A quick read or an early-hours page nightmare: your choice.
Background
If your application depends on data, there are broadly 3 ways you can get it
- Requesting it synchronously: e.g.
GET /users
- Consuming it in the background: e.g. Listening on a Kafka topic
- Running a data pipeline to compile the data periodically
You can forget options 1 & 2 for today, we’re going to talk about option 3.
There’s a lot of data, and we don’t need it to be live, and the view we need to build involves compiling data from a number of sources, so we’ll run a pipeline once daily to pull it altogether. When we’ve got the data we’re going to build a new table with it, index it, then when it’s ready we’ll switch production traffic onto the new table and it will work like a charm. We’re working with Postgres here, btw.
If we fail partway through building that table, we’ll retry, starting from the start which is easier than maintaining some kind of cursor or a queue for the rows. We’ll TRUNCATE
the table, because the table name is unique and important (beyond scope of this post), and then rewrite the data. But this time, we’ll see significant spikes in write and read throughput, and increased latency to consumer traffic. Ouch. DB CPU spikes and risks a failover. We’re in incident, break-the-bank territory here and there’s not much we can do to get out of it.

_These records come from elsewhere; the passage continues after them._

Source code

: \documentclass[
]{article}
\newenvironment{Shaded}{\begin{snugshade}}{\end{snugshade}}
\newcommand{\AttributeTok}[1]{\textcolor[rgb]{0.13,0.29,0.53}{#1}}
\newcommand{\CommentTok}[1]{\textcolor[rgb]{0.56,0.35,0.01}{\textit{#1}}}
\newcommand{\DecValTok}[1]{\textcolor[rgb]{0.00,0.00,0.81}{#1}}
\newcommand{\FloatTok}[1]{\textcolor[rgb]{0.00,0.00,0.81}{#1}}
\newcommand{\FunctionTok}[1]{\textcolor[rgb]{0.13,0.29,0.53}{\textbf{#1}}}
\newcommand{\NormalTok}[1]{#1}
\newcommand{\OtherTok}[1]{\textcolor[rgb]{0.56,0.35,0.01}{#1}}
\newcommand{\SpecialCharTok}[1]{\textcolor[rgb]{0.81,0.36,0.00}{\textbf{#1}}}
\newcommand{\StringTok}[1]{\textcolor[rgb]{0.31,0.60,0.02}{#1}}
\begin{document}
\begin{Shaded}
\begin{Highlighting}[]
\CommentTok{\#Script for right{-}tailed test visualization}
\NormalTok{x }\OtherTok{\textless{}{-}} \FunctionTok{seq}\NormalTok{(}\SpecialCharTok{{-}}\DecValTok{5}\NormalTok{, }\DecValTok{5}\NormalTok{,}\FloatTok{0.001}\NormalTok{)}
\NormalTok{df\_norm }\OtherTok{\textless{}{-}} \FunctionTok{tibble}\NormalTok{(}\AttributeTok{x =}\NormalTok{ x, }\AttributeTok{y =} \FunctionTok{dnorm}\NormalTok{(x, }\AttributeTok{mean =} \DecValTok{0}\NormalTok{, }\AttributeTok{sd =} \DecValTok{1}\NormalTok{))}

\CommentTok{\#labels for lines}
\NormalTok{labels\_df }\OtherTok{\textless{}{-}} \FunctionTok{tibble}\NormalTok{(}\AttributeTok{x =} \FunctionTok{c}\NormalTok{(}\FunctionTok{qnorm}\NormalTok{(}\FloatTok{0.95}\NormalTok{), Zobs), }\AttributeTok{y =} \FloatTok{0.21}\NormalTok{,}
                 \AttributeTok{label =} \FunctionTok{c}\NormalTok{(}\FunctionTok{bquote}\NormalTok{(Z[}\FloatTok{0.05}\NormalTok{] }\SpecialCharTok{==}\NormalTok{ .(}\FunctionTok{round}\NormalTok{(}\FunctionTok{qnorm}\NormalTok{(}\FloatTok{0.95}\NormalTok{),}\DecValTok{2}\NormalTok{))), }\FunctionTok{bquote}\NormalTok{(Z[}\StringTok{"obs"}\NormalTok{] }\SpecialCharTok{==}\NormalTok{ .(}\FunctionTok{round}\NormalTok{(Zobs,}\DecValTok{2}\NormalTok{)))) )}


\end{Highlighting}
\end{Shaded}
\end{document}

What the? We’re just repeating what we did the first time. What’s the problem?
TRUNCATE
Everyone knows what DROP
does. We learned that the hard way. Well people treat TRUNCATE
as if they’re identical, but they’re not.
DROP
deletes the table, off the face of the earth unless you’re being diligent with those backups.
TRUNCATE
is just shorthand for DELETE FROM
, meaning it removes all the rows but leaves the table. That means it leaves the table for further use, and importantly, it leaves the indexes.
Writing with Indexes
On the first run, this update will take <2mins to write ~1GB of data.

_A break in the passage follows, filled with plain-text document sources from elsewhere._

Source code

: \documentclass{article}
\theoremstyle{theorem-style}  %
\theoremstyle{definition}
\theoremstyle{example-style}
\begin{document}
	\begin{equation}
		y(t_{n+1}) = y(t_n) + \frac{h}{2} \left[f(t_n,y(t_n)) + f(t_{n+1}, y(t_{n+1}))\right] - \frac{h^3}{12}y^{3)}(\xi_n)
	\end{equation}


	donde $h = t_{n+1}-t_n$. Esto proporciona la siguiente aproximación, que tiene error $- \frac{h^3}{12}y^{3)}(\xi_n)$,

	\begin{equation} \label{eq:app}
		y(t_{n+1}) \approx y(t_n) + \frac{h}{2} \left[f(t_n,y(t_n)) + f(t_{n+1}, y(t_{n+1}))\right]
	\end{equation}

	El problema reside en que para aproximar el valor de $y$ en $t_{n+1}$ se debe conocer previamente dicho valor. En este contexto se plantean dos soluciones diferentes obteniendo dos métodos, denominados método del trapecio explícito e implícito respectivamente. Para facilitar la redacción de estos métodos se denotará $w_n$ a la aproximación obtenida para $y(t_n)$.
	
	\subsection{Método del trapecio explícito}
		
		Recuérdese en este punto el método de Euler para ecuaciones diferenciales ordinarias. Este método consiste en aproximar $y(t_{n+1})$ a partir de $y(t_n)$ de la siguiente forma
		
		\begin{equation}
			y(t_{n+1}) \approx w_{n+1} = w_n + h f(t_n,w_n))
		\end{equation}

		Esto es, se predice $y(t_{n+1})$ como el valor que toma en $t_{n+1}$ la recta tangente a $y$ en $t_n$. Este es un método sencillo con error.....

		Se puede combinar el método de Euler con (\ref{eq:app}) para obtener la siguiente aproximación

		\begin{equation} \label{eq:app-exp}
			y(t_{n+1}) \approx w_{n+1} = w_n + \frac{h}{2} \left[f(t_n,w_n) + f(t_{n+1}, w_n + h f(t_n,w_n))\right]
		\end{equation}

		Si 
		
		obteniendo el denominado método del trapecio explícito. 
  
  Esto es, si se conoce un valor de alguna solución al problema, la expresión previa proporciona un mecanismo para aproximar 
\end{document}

The second run, the bring-down-the-house run, will take ~20 mins to write the EXACT same data.
And it’s all because of indexes. On the first run, we didn’t have any indexes until the end. But then it failed, and it restarted, and we ran TRUNCATE
, and TRUNCATE
leaves the indexes in tact!
When you write a table that has indexes, and especially when there’s a unique constraint on an index, there’s a LOT of work for you DB to do on each write. It has to get a lock, because unique constraints need to be done sequentially to preserve their integrity. Once it has the lock, it must read the DB to check the new row won’t violate uniqueness, and it must ensure it has completed replication before doing this to ensure a concurrent write doesn’t spoil things, and only then can it insert the new record.
All that takes about 10x as long, consumes >10x the DB CPU, and requires orders of magnitude more disk IO.
If you want to start afresh, DROP
your table, rid yourself of those indexes, and sleep easy.